*Work order*
As an exercise, copy out the entries exactly as written.

** Information follows **

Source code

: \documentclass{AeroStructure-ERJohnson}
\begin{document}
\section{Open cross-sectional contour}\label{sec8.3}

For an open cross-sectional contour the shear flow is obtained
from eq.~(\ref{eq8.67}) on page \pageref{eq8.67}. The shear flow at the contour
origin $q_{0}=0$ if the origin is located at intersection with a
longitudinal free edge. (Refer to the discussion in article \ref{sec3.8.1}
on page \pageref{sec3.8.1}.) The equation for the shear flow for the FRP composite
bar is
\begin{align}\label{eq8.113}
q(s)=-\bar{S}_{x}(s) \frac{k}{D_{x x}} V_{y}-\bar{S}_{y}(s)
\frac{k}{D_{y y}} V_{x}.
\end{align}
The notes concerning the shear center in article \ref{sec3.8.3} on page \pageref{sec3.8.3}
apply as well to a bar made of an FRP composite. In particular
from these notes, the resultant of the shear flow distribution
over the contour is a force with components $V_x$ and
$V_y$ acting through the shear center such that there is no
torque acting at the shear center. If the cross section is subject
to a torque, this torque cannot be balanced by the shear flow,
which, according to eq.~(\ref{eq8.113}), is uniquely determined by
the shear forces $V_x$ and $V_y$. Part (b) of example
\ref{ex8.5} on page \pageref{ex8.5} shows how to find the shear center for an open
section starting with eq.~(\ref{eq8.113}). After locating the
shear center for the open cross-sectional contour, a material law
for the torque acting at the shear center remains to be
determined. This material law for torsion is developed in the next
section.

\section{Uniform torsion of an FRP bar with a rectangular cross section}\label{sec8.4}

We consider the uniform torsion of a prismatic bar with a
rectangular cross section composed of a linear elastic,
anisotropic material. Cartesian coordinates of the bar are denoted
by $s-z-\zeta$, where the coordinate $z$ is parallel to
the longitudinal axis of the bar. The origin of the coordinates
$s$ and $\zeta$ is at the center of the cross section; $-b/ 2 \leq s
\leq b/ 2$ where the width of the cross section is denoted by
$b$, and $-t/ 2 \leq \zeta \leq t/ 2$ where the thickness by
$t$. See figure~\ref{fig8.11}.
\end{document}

** End of Information **

*Task result*
Source code

: \documentclass{AeroStructure-ERJohnson}
\begin{document}
\section{Open cross-sectional contour}\label{sec8.3}

For an open cross-sectional contour the shear flow is obtained
from eq.~(\ref{eq8.67}) on page \pageref{eq8.67}. The shear flow at the contour
origin $q_{0}=0$ if the origin is located at intersection with a
longitudinal free edge. (Refer to the discussion in article \ref{sec3.8.1}
on page \pageref{sec3.8.1}.) The equation for the shear flow for the FRP composite
bar is
\begin{align}\label{eq8.113}
q(s)=-\bar{S}_{x}(s) \frac{k}{D_{x x}} V_{y}-\bar{S}_{y}(s)
\frac{k}{D_{y y}} V_{x}.
\end{align}
The notes concerning the shear center in article \ref{sec3.8.3} on page \pageref{sec3.8.3}
apply as well to a bar made of an FRP composite. In particular
from these notes, the resultant of the shear flow distribution
over the contour is a force with components $V_x$ and
$V_y$ acting through the shear center such that there is no
torque acting at the shear center. If the cross section is subject
to a torque, this torque cannot be balanced by the shear flow,
which, according to eq.~(\ref{eq8.113}), is uniquely determined by
the shear forces $V_x$ and $V_y$. Part (b) of example
\ref{ex8.5} on page \pageref{ex8.5} shows how to find the shear center for an open
section starting with eq.~(\ref{eq8.113}). After locating the
shear center for the open cross-sectional contour, a material law
for the torque acting at the shear center remains to be
determined. This material law for torsion is developed in the next
section.

\section{Uniform torsion of an FRP bar with a rectangular cross section}\label{sec8.4}

We consider the uniform torsion of a prismatic bar with a
rectangular cross section composed of a linear elastic,
anisotropic material. Cartesian coordinates of the bar are denoted
by $s-z-\zeta$, where the coordinate $z$ is parallel to
the longitudinal axis of the bar. The origin of the coordinates
$s$ and $\zeta$ is at the center of the cross section; $-b/ 2 \leq s
\leq b/ 2$ where the width of the cross section is denoted by
$b$, and $-t/ 2 \leq \zeta \leq t/ 2$ where the thickness by
$t$. See figure~\ref{fig8.11}.
\end{document}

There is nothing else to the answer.